Required action
Beneath this task are records; print exactly the stretch of them from the line with "Success threshold for readinessProbe" through the line with "Initial delay seconds", both ends included.

[Records contained in a dataset]

------------------------------

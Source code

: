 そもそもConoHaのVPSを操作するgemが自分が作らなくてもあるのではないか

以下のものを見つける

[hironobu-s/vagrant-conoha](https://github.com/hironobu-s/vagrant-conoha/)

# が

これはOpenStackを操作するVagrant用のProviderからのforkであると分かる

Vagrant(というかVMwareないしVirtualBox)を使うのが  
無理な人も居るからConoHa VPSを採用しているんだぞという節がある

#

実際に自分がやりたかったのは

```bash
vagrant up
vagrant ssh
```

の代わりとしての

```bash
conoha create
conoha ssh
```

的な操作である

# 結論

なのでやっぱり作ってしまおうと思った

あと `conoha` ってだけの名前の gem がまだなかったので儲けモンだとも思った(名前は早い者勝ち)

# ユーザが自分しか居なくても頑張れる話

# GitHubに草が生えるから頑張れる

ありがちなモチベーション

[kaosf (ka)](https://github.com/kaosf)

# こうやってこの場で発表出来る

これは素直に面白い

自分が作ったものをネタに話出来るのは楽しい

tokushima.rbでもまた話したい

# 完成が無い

------------------------------

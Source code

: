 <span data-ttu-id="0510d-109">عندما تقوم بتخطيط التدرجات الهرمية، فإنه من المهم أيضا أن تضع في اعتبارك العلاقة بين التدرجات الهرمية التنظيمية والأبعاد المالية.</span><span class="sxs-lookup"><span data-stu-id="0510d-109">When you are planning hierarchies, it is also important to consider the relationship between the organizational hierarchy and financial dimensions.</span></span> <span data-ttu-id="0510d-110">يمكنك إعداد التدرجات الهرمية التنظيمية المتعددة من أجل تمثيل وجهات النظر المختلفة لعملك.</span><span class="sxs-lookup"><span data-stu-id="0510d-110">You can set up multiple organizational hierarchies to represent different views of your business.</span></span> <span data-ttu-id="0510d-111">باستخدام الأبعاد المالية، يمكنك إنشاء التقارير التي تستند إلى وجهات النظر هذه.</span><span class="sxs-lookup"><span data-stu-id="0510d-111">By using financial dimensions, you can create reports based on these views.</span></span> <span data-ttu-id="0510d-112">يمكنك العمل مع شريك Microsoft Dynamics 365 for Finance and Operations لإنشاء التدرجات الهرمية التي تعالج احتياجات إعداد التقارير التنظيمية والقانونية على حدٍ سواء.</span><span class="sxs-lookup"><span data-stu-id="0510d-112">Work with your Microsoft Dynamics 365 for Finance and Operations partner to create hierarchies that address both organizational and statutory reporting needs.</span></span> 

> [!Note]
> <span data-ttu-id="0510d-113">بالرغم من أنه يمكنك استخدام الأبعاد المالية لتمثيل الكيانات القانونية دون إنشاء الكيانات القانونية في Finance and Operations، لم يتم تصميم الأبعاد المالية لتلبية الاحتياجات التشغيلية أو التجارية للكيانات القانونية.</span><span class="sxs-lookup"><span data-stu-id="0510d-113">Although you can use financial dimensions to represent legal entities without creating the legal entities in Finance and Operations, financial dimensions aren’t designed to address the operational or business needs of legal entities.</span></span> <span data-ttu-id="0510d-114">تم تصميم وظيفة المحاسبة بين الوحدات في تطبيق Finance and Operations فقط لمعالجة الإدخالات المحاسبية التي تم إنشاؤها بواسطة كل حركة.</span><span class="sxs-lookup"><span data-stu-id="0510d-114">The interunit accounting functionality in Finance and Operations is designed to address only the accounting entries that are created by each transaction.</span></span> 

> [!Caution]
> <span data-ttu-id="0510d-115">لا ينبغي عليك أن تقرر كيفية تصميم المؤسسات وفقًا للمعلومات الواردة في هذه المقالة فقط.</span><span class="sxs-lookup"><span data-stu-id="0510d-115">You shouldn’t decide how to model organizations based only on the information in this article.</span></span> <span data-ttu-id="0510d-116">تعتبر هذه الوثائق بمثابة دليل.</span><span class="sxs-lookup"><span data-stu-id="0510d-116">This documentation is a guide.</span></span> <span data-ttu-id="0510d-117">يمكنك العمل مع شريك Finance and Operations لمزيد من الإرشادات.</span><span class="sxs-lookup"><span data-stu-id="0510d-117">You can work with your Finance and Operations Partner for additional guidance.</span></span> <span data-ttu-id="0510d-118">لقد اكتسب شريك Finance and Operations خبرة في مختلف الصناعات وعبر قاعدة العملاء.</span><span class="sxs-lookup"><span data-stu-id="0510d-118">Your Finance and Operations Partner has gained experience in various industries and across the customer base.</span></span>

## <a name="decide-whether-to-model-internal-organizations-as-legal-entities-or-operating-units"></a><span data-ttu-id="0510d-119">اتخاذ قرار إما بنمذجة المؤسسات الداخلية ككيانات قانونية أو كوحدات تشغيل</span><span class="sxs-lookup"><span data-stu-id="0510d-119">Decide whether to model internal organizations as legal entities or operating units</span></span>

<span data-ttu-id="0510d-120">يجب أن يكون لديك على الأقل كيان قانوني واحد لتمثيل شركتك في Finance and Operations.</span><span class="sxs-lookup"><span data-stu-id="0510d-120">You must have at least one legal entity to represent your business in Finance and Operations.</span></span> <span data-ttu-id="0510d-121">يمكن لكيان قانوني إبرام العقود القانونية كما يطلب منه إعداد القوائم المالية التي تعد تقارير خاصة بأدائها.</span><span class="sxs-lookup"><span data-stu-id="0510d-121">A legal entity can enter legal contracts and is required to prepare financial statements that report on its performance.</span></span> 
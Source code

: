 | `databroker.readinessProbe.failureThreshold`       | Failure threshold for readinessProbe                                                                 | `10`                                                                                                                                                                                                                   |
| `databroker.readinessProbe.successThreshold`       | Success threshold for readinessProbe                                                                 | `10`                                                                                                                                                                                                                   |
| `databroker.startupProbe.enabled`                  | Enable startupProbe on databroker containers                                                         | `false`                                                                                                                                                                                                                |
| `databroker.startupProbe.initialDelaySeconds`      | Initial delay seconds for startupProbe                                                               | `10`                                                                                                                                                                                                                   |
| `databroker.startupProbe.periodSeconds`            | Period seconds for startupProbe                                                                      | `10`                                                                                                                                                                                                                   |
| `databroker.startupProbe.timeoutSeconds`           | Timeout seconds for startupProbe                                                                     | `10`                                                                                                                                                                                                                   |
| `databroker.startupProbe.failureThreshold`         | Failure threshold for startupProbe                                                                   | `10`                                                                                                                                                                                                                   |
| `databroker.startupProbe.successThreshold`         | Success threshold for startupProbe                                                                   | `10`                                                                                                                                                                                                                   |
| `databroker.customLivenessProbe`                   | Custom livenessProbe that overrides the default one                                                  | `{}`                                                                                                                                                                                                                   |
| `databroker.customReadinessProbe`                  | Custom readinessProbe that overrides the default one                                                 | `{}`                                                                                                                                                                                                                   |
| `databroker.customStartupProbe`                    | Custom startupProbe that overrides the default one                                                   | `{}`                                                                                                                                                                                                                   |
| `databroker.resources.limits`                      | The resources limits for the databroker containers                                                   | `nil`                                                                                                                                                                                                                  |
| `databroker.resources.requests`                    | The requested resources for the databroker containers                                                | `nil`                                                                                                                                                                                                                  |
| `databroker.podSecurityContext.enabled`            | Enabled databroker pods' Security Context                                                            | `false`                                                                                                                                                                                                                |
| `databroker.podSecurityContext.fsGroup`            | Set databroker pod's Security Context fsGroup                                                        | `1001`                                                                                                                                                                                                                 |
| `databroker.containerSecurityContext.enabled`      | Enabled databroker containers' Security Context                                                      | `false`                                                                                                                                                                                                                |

------------------------------

Your response
| `databroker.readinessProbe.successThreshold`       | Success threshold for readinessProbe                                                                 | `10`                                                                                                                                                                                                                   |
| `databroker.startupProbe.enabled`                  | Enable startupProbe on databroker containers                                                         | `false`                                                                                                                                                                                                                |
| `databroker.startupProbe.initialDelaySeconds`      | Initial delay seconds for startupProbe                                                               | `10`                                                                                                                                                                                                                   |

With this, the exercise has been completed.